Prompt:
In the listing below, start your output at the line with "# la novela" and end it after the line with "Probably the most", copying every line exactly.

Given entries:
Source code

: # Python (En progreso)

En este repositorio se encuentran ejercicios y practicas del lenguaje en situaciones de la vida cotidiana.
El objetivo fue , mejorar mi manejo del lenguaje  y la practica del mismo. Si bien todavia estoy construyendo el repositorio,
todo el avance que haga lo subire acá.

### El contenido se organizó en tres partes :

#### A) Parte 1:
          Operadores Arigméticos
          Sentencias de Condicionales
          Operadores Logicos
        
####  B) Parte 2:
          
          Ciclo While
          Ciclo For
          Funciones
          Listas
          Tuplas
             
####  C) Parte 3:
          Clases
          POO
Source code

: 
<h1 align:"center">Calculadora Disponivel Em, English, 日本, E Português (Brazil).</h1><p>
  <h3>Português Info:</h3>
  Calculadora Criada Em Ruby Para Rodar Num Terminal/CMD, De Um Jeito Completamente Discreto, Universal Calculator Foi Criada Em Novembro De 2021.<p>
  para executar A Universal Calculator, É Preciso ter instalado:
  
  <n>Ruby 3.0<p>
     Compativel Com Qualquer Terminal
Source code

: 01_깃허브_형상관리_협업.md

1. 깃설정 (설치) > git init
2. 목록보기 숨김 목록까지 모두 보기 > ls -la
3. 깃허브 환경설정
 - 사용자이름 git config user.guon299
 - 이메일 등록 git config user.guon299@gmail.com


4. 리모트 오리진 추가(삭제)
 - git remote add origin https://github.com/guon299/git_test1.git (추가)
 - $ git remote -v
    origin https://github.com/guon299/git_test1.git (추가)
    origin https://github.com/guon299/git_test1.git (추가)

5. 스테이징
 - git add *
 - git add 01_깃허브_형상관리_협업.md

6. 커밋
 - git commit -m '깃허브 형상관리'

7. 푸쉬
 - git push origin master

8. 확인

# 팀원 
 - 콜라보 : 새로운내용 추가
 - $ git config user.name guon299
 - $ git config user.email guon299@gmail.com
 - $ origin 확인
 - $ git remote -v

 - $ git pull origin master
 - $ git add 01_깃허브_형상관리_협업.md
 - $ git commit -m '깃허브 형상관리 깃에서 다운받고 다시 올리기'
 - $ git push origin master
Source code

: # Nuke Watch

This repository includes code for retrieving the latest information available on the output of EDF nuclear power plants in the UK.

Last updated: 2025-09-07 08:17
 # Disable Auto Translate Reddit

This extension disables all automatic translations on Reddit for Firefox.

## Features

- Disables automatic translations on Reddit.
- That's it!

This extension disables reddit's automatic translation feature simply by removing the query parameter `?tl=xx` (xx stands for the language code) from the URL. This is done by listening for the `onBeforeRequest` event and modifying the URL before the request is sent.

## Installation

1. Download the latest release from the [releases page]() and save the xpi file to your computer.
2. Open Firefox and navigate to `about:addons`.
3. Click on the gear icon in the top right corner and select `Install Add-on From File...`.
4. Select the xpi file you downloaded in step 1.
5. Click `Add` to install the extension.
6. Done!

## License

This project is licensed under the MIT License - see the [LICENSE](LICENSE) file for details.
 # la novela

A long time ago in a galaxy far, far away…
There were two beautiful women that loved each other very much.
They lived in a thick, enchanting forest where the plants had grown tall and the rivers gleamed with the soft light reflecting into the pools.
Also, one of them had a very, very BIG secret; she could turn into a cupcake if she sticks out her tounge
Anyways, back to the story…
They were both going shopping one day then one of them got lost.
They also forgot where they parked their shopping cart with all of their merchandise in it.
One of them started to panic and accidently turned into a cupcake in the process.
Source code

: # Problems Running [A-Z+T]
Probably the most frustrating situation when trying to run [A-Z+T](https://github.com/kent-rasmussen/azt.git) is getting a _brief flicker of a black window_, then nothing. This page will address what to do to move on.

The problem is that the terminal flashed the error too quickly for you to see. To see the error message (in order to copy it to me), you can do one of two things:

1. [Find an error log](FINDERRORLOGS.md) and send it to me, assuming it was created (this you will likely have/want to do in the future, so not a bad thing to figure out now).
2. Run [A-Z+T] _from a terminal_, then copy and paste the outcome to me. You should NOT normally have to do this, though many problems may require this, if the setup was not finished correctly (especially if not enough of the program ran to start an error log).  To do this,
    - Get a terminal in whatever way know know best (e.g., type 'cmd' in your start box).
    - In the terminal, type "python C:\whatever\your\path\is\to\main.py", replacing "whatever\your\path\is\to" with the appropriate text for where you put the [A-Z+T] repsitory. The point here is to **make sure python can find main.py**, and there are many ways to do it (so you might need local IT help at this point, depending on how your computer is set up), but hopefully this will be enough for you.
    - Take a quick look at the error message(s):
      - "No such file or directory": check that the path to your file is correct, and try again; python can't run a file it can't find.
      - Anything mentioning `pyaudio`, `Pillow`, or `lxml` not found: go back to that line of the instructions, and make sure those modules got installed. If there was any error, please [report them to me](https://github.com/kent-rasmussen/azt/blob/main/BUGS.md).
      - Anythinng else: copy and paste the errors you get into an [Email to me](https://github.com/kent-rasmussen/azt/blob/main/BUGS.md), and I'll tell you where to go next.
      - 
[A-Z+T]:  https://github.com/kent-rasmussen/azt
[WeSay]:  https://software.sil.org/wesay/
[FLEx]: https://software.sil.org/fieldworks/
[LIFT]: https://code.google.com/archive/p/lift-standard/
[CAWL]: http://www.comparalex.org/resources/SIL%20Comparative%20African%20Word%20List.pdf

Result:
 # la novela

A long time ago in a galaxy far, far away…
There were two beautiful women that loved each other very much.
They lived in a thick, enchanting forest where the plants had grown tall and the rivers gleamed with the soft light reflecting into the pools.
Also, one of them had a very, very BIG secret; she could turn into a cupcake if she sticks out her tounge
Anyways, back to the story…
They were both going shopping one day then one of them got lost.
They also forgot where they parked their shopping cart with all of their merchandise in it.
One of them started to panic and accidently turned into a cupcake in the process.
Source code

: # Problems Running [A-Z+T]
Probably the most frustrating situation when trying to run [A-Z+T](https://github.com/kent-rasmussen/azt.git) is getting a _brief flicker of a black window_, then nothing. This page will address what to do to move on.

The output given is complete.